Her hands were all she had.
They had been, but were no longer. What was left couldn’t be called hands, all black and blue and red. Not entirely gone, but entirely useless. Vestigial and without purpose. Unmoored and unneeded.
She’d cried for a long time.
They were the kinds of sobs that you’d only hear from a dying animal.
She remembered the platitudes.
“We’re sorry.”
She guessed that was true, because she was sorry.
“We did all we could.”
She hoped that was true, if it was true that would be wonderful. But she was all out of wondering. All that was left was white against white, floor and ceilings and her eyes stuck to them. It really was nice to empty herself of everything, to seep into the sheets and melt into the walls.
When the last bit of herself trickled away maybe she would feel something different.
Time had turned to bubblegum. She’d chew and stretch and strain against it, too terrified to swallow or to let it pop. Time was her constant companion, and she found herself horribly aware of it.
Unlawfully taken from Royal Road, this story should be reported if seen on Amazon.

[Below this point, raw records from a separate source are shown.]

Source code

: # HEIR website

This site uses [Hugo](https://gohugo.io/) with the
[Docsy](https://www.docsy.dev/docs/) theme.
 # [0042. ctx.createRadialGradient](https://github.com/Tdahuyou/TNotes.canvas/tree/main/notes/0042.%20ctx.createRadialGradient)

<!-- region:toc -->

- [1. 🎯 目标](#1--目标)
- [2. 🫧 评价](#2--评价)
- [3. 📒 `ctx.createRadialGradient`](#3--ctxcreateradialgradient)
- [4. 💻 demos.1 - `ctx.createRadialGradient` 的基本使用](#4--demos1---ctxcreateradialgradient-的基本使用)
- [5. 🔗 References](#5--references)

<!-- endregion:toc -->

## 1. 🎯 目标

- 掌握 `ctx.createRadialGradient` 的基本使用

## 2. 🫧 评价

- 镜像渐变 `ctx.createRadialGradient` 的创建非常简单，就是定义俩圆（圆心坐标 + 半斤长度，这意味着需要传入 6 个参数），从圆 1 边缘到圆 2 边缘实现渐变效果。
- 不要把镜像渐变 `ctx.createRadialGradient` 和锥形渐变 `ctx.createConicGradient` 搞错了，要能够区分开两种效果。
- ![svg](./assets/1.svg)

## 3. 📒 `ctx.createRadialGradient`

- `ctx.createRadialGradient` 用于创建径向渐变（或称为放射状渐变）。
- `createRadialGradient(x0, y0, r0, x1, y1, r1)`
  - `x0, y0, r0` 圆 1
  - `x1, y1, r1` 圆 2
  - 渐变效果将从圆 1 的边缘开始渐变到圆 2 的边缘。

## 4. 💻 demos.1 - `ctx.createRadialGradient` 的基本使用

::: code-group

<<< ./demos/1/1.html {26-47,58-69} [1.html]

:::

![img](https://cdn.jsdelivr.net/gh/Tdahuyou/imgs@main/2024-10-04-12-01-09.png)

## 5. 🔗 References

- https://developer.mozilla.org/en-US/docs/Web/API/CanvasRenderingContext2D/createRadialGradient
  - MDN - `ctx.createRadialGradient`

An endless and impenetrable expanse.
She didn’t know how much time had passed, or how much time she would continue to tread her way through idly. She couldn’t do a thing.
Not a thing except ask.
God, please save me.
----
“Wake up.”
It was a voice she’d never heard before. It chimed like summer, and swelled in her chest like first bloom. She gasped as she opened her eyes.
There was the steady beep of her heart monitor.
The view outside the window.
The grooves on the tiling.
“Look over here for a second.”
That voice again. It sounded in her ears, digging and gnawing its way into her brain. She couldn’t help herself. She’d have clenched her fists if she could, but it wouldn’t have changed a thing.
She turned her head.
A joy burst in her chest as she laid eyes on them. It was like nothing she’d ever seen before. It was the sort of beauty that she could only imagine in abstraction. The Mona Lisa, or Starry Night. They were like those paintings, something twice removed from normality, to see them in the flesh was an experiential beauty.
They were more Faberge than aurora, crafted rather than birthed from circumstance. She couldn’t look away, the curve of their lips, the arch of their brow, the gentle bridge of their nose.
The pale blue near-white of their eyes.
A perfect beauty. The idea of perfection, the word simply sprang to mind when she saw them. And tickling somewhere at the back of her brain, pinching and prodding, was the feeling that it was all terribly wrong.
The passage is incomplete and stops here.